La laurea serve ancora

Si sa che la gente dà buoni consigli se non può più dare il cattivo esempio. Certo: in Italia c'è qualcuno, particolarmente dotato, che riesce a unire le due cose. Ma il poeta aveva capito. Quando entriamo nell'età dei padri, diventiamo paternalisti.

Perdonate quindi se, dopo aver letto i dati (Almalaurea) sull'università italiana, esprimo un'opinione. Non è proprio un consiglio. Diciamo un suggerimento strategico.
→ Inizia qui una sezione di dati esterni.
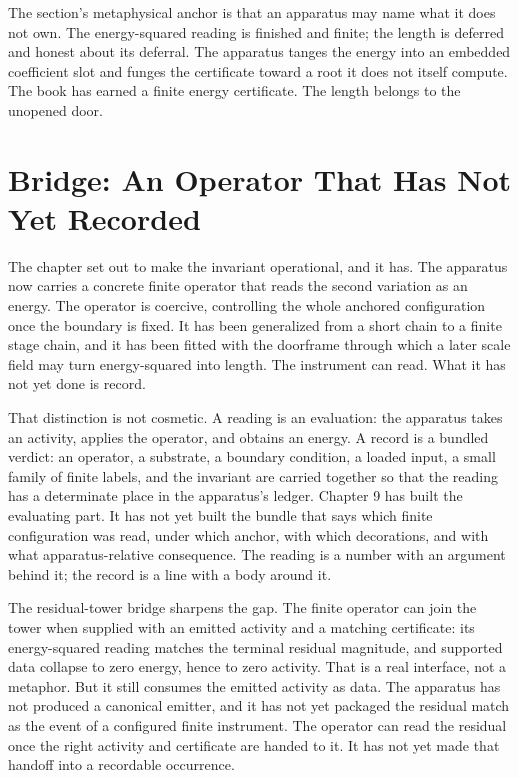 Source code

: The section's metaphysical anchor is that an apparatus may name what it does not
own. The energy-squared reading is finished and finite; the length is deferred
and honest about its deferral. The apparatus tanges the energy into an embedded
coefficient slot and funges the certificate toward a root it does not itself
compute. The book has earned a finite energy certificate. The length belongs to
the unopened door.

\section*{Bridge: An Operator That Has Not Yet Recorded}

The chapter set out to make the invariant operational, and it has. The apparatus
now carries a concrete finite operator that reads the second variation as an
energy. The operator is coercive, controlling the whole anchored configuration
once the boundary is fixed. It has been generalized from a short chain to a finite
stage chain, and it has been fitted with the doorframe through which a later scale
field may turn energy-squared into length. The instrument can read. What it has
not yet done is record.

That distinction is not cosmetic. A reading is an evaluation: the apparatus takes
an activity, applies the operator, and obtains an energy. A record is a bundled
verdict: an operator, a substrate, a boundary condition, a loaded input, a small
family of finite labels, and the invariant are carried together so that the
reading has a determinate place in the apparatus's ledger. Chapter 9 has built
the evaluating part. It has not yet built the bundle that says which finite
configuration was read, under which anchor, with which decorations, and with what
apparatus-relative consequence. The reading is a number with an argument behind it;
the record is a line with a body around it.

The residual-tower bridge sharpens the gap. The finite operator can join the
tower when supplied with an emitted activity and a matching certificate: its
energy-squared reading matches the terminal residual magnitude, and supported
data collapse to zero energy, hence to zero activity. That is a real interface,
not a metaphor. But it still consumes the emitted activity as data. The apparatus
has not produced a canonical emitter, and it has not yet packaged the residual
match as the event of a configured finite instrument. The operator can read the
residual once the right activity and certificate are handed to it. It has not yet
made that handoff into a recordable occurrence.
Un laureato 2005 ha oggi una busta-paga media di 1.295 euro; fosse andato all'estero sarebbe a 2.025 euro. I laureati che hanno trovato lavoro in Italia, un anno dopo la laurea, sono scesi del 7% (periodo 2007/2009). Il calo delle iscrizioni (meno 9% in quattro anni) mostra un cambiamento demografico (meno diciannovenni) ma anche la scarsa fiducia delle famiglie nello studio come mezzo di avanzamento.
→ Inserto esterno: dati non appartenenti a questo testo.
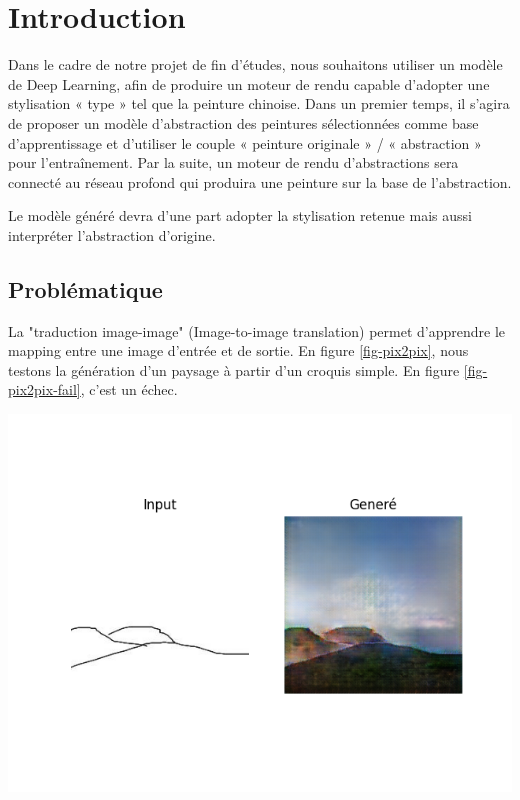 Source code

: \documentclass[a4paper, 12pt]{report}
\begin{document}
\chapter*{Introduction}


Dans le cadre de notre projet de fin d'études, nous souhaitons utiliser un modèle de Deep Learning, afin de produire un moteur de rendu capable d’adopter une stylisation « type » tel que la peinture chinoise. Dans un premier temps, il s’agira de proposer un modèle d’abstraction des peintures sélectionnées comme base d’apprentissage et d’utiliser le couple « peinture originale » / « abstraction » pour l’entraînement. Par la suite, un moteur de rendu d’abstractions sera connecté au réseau profond qui produira une peinture sur la base de l’abstraction.

Le modèle généré devra d'une part adopter la stylisation retenue mais aussi interpréter l'abstraction d'origine.

\section{Problématique}

La "traduction image-image" (Image-to-image translation) permet d'apprendre le mapping entre une image d'entrée et de sortie. En figure \ref{fig-pix2pix}, nous testons la génération d'un paysage à partir d'un croquis simple. En figure \ref{fig-pix2pix-fail}, c'est un échec.

\begin{center}
\includegraphics[width=0.7\linewidth]{images/pix2pix-t1.png}
\label{fig-pix2pix}
\end{center}
\end{document}
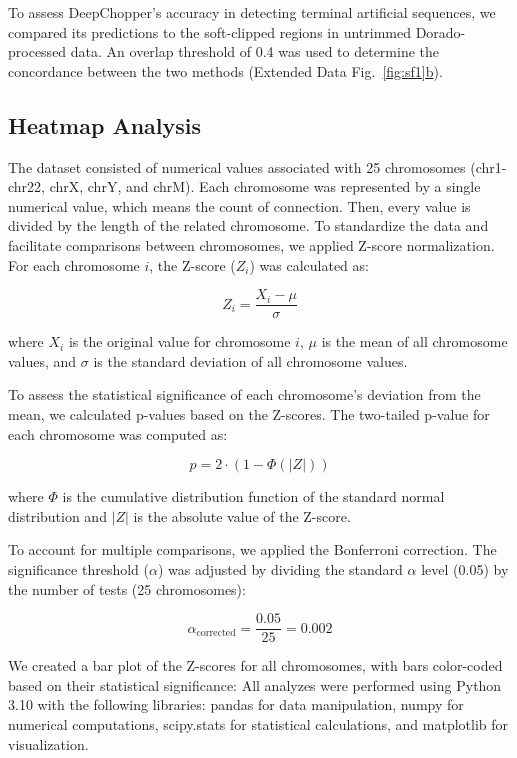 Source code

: \documentclass[pdflatex, sn-mathphys-num, lineno]{sn-jnl}%
\newcommand{\edfigref}[2]{Extended Data Fig.~\hyperref[#1]{\ref*{#1}#2}}
\theoremstyle{thmstyleone}%
\theoremstyle{thmstyletwo}%
\theoremstyle{thmstylethree}%
\begin{document}
To assess DeepChopper's accuracy in detecting terminal artificial sequences, we compared its predictions to the soft-clipped regions in untrimmed Dorado-processed data.
An overlap threshold of 0.4 was used to determine the concordance between the two methods (\edfigref{fig:sf1}{b}).

\subsection{Heatmap Analysis}

The dataset consisted of numerical values associated with 25 chromosomes (chr1-chr22, chrX, chrY, and chrM). 
Each chromosome was represented by a single numerical value, which means the count of connection.
Then, every value is divided by the length of the related chromosome.
To standardize the data and facilitate comparisons between chromosomes, we applied Z-score normalization. 
For each chromosome $i$, the Z-score ($Z_i$) was calculated as:

\begin{equation}
Z_i = \frac{X_i - \mu}{\sigma}
\end{equation}

where $X_i$ is the original value for chromosome $i$, $\mu$ is the mean of all chromosome values, and $\sigma$ is the standard deviation of all chromosome values.

To assess the statistical significance of each chromosome's deviation from the mean, we calculated p-values based on the Z-scores. 
The two-tailed p-value for each chromosome was computed as:

\begin{equation}
p = 2 \cdot (1 - \Phi(|Z|))
\end{equation}

where $\Phi$ is the cumulative distribution function of the standard normal distribution and $|Z|$ is the absolute value of the Z-score.

To account for multiple comparisons, we applied the Bonferroni correction. 
The significance threshold ($\alpha$) was adjusted by dividing the standard $\alpha$ level (0.05) by the number of tests (25 chromosomes):

\begin{equation}
\alpha_{\text{corrected}} = \frac{0.05}{25} = 0.002
\end{equation}

We created a bar plot of the Z-scores for all chromosomes, with bars color-coded based on their statistical significance:
All analyzes were performed using Python 3.10 with the following libraries: pandas for data manipulation, numpy for numerical computations, scipy.stats for statistical calculations, and matplotlib for visualization.
\end{document}
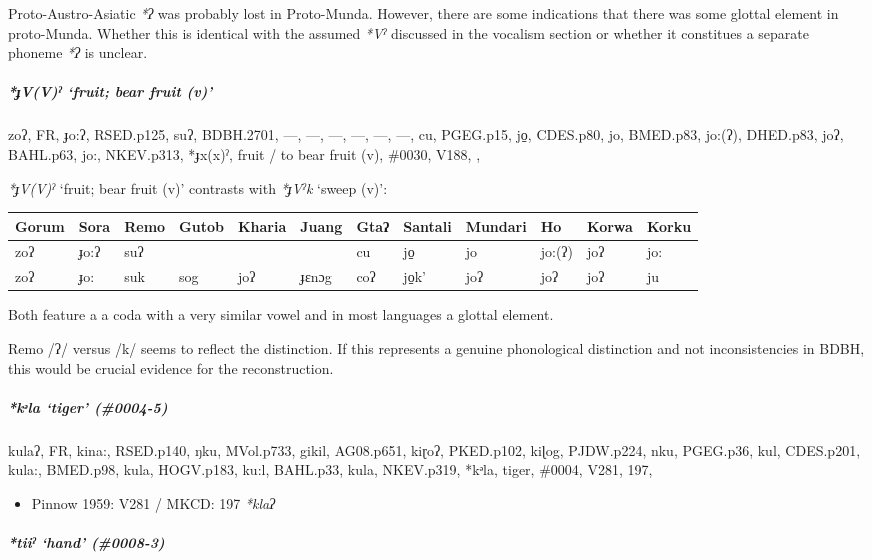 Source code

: \documentclass[a4paper,]{article}
\providecommand{\tightlist}{%
  \setlength{\itemsep}{0pt}\setlength{\parskip}{0pt}}
\let\oldsubparagraph\subparagraph
\renewcommand{\subparagraph}[1]{\oldsubparagraph{#1}\mbox{}}
\begin{document}
Proto-Austro-Asiatic \emph{*ʔ} was probably lost in Proto-Munda.
However, there are some indications that there was some glottal element
in proto-Munda. Whether this is identical with the assumed \emph{*Vˀ}
discussed in the vocalism section or whether it constitues a separate
phoneme \emph{*ʔ} is unclear.

\subparagraph{\texorpdfstring{\emph{*ɟV(V)ˀ} `fruit; bear fruit
(v)'}{*ɟV(V)ˀ fruit; bear fruit (v)}}\label{ux25fvvux2c0-fruit-bear-fruit-v}

zoʔ, FR, ɟo:ʔ, RSED.p125, suʔ, BDBH.2701, ---, ---, ---, ---, ---, ---,
cu, PGEG.p15, jo̠, CDES.p80, jo, BMED.p83, jo:(ʔ), DHED.p83, joʔ,
BAHL.p63, jo:, NKEV.p313, *ɟx(x)ˀ, fruit / to bear fruit (v), \#0030,
V188, ,

\emph{*ɟV(V)ˀ} `fruit; bear fruit (v)' contrasts with \emph{*ɟVˀk}
`sweep (v)':

\begin{longtable}[]{@{}llllllllllll@{}}
\toprule
Gorum & Sora & Remo & Gutob & Kharia & Juang & Gtaʔ & Santali & Mundari
& Ho & Korwa & Korku\tabularnewline
\midrule
\endhead
zoʔ & ɟo:ʔ & suʔ & & & & cu & jo̠ & jo & jo:(ʔ) & joʔ &
jo:\tabularnewline
zoʔ & ɟo: & suk & sog & joʔ & ɟɛnɔg & coʔ & jo̠k' & joʔ & joʔ & joʔ &
ju\tabularnewline
\bottomrule
\end{longtable}

Both feature a a coda with a very similar vowel and in most languages a
glottal element.

Remo /ʔ/ versus /k/ seems to reflect the distinction. If this represents
a genuine phonological distinction and not inconsistencies in BDBH, this
would be crucial evidence for the reconstruction.

\subparagraph{\texorpdfstring{\emph{*kᵊla} `tiger'
(\#0004-5)}{*kᵊla tiger (\#0004-5)}}\label{kux1d4ala-tiger-0004-5}

kulaʔ, FR, kina:, RSED.p140, ŋku, MVol.p733, gikil, AG08.p651, kiɽoʔ,
PKED.p102, kiɭog, PJDW.p224, nku, PGEG.p36, kul, CDES.p201, kula:,
BMED.p98, kula, HOGV.p183, ku:l, BAHL.p33, kula, NKEV.p319, *kᵊla,
tiger, \#0004, V281, 197,

\begin{itemize}
\tightlist
\item
  Pinnow 1959: V281 / MKCD: 197 \emph{*klaʔ}
\end{itemize}

\subparagraph{\texorpdfstring{\emph{*tiiˀ} `hand'
(\#0008-3)}{*tiiˀ hand (\#0008-3)}}\label{tiiux2c0-hand-0008-3}
\end{document}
Posso dirlo? Sbagliano. Se un ragazzo ha voglia di studiare, ed è portato per gli studi, non deve farsi spaventare. Per il bene suo e del Paese. L'università è un investimento su noi stessi, come ha ricordato Irene Tinagli sulla "Stampa". E, insieme alla scuola pubblica, resta l'ultimo grande frullatore sociale, capace di mescolare redditi censo e geografia. Se si ferma quello, siamo fritti.

E' vero che i giovani connazionali hanno motivi di protestare ("Uno spreco di risorse che li avvilisce e intacca gravemente l'efficienza del sistema produttivo", ha riassunto Mario Draghi). Ma studiare paga, anche in senso letterale. "Non bisogna guardare solo le retribuzioni iniziali - spiega Andrea Cammelli, presidente di Almalaurea - Se consideriamo l'intera vita lavorativa, un diplomato guadagna 100 e un laureato 155".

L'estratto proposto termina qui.